Думается, наделяя героинь такими знакомыми именами и используя их в «обратной проекции», Бунин пытается пересмотреть отстаиваемые Толстым критерии «естественного» поведения в любви, а также безусловность «семейного» ее осуществления. В самом деле, любовь к Натали открывает герою его «собственную бесконечность», но он не может жить в условиях распавшегося, раздробленного бытия. И художник, называя героиню именем с «природной» семантикой (Наталья – «природная», «родная»), как будто утверждает естественность, «природность» потребности человеческой души именно в такой встрече, в такой любви, несмотря на весь трагизм ее кажущейся неосуществленности.

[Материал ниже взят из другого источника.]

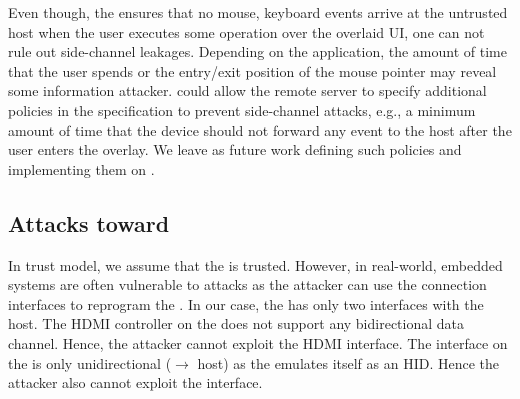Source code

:  Even though, the \device ensures that no mouse, keyboard events arrive at the untrusted host when the user executes some operation over the overlaid UI, one can not rule out side-channel leakages. Depending on the application, the amount of time that the user spends or the entry/exit position of the mouse pointer may reveal some information attacker. 
\device could allow the remote server to specify additional policies in the specification to prevent side-channel attacks, e.g., a minimum amount of time that the device should not forward any event to the host after the user enters the overlay. We leave as future work defining such policies and implementing them on \name.


\subsection{Attacks toward \device}

In \name trust model, we assume that the \device is trusted. However, in real-world, embedded systems are often vulnerable to attacks as the attacker can use the connection interfaces to reprogram the \device. In our case, the \device has only two interfaces with the host. The HDMI controller on the \device does not support any bidirectional data channel. Hence, the attacker cannot exploit the HDMI interface. The \usb interface on the \device is only unidirectional (\device $\rightarrow$ host) as the \device emulates itself as an HID. Hence the attacker also cannot exploit the \usb interface.  
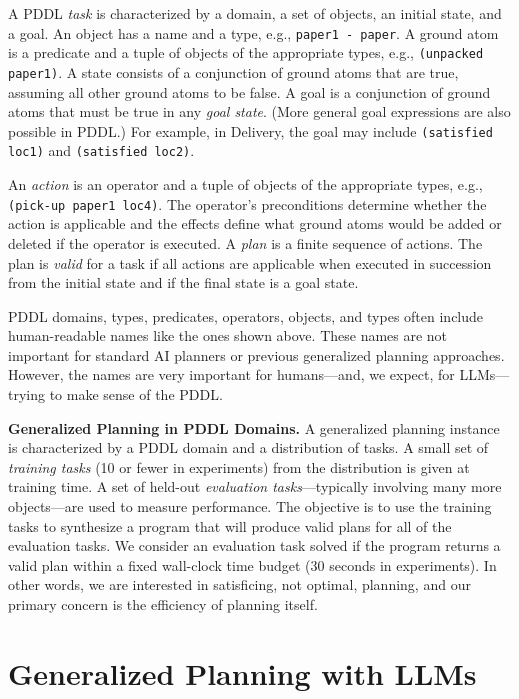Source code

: \documentclass[letterpaper]{article} %
\begin{document}
A PDDL \emph{task} is characterized by a domain, a set of objects, an initial state, and a goal.
An object has a name and a type, e.g., \texttt{paper1 - paper}.
A ground atom is a predicate and a tuple of objects of the appropriate types, e.g., \texttt{(unpacked paper1)}.
% 
A state consists of a conjunction of ground atoms that are true, assuming all other ground atoms to be false.
% 
A goal is a conjunction of ground atoms that must be true in any {\em goal state}.
(More general goal expressions are also possible in PDDL.)
For example, in Delivery, the goal may include \texttt{(satisfied loc1)} and \texttt{(satisfied loc2)}.

An \emph{action} is an operator and a tuple of objects of the appropriate types, e.g., \texttt{(pick-up paper1 loc4)}.
The operator's preconditions determine whether the action is applicable and the effects define what ground atoms would be added or deleted if the operator is executed.
A \emph{plan} is a finite sequence of actions.
The plan is \emph{valid} for a task if all actions are applicable when executed in succession from the initial state and if the final state is a goal state.

PDDL domains, types, predicates, operators, objects, and types often include human-readable names like the ones shown above.
These names are not important for standard AI planners or previous generalized planning approaches.
However, the names are very important for humans---and, we expect, for LLMs---trying to make sense of the PDDL.

\textbf{Generalized Planning in PDDL Domains.}
A generalized planning instance is characterized by a PDDL domain and a distribution of tasks.
A small set of \emph{training tasks} (10 or fewer in experiments) from the distribution is given at training time.
A set of held-out \emph{evaluation tasks}---typically involving many more objects---are used to measure performance.
The objective is to use the training tasks to synthesize a program that will produce valid plans for all of the evaluation tasks.
We consider an evaluation task solved if the program returns a valid plan within a fixed wall-clock time budget (30 seconds in experiments).
In other words, we are interested in satisficing, not optimal, planning, and our primary concern is the efficiency of planning itself.

\section{Generalized Planning with LLMs}
\end{document}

Непременное «лунное сопровождение» объяснений Мещерского и Натали также отчасти отсылает нас к толстовской теме «свиданий при луне» (первая встреча Наташи и Андрея, объяснение Николая Ростова с Соней). Однако, если в мире Толстого «яркий свет луны», искажая реальность до неузнаваемости, является знаком «отступления» от предначертанного героям истинного соединения, то для Бунина символика лунного света несет в себе неизбывный трагизм любви подлинной. Не случайно в свиданиях с Соней, в том числе и ночных, тема луны отсутствует. (Заметим в скобках, что в данном случае через Толстого писатель подключается к более широкому диалогу с литературной и общекультурной традицией, накопившей солидный багаж трактовок мифологемы лунного света.) Глобальная для Бунина тема трагической сопряженности любви и смерти введена уже фамилией героя – Мещерский, ассоциативно отсылающей нас к державинским стихам о скоротечности любви и самой жизни «На смерть Мещерского»[361]
, и его именем – Виталий, несущем в себе, напротив, семантику жизни, жизненности.Что касается Гаши, то за этим именем, вероятно, скрыта сложная содержательная аллюзия, выводящая через факты биографии Толстого к его последнему роману. Толстовская разработка сюжета о «соблазненной и покинутой» трансформируется в бунинском тексте в обычный и частый вариант устроения «семейного счастья». Показательно искреннее, иронически горькое и одновременно теплое признание, когда Мещерский думает о Гаше: «Вот и все, что осталось мне в жизни» (7, 167). В общем, не так уж и мало.
Рассказ имеет безошибочно узнаваемый финал. Узнаваемость обеспечивается не только характерной для цикла повторяемостью, но и памятью трагических развязок тургеневских произведений с постоянно «присутствующим» в них мотивом властно вторгающихся в людские судьбы роковых сил. Так по этому поводу писала в мае 1944 г. Тэффи: «…впечатление от книги: она очень серьезная, значительная, мрачная вся от первого до последнего слова. Трагически безысходная. Один только рассказ чуть-чуть пронизан лирикой любви, и конец у него тургеневский. Героиня умирает от родов. Подходя к концу рассказа, я думала: “Куда Бунин ее денет?” Но таким героиням заранее предначертан тургеневский конец»[362]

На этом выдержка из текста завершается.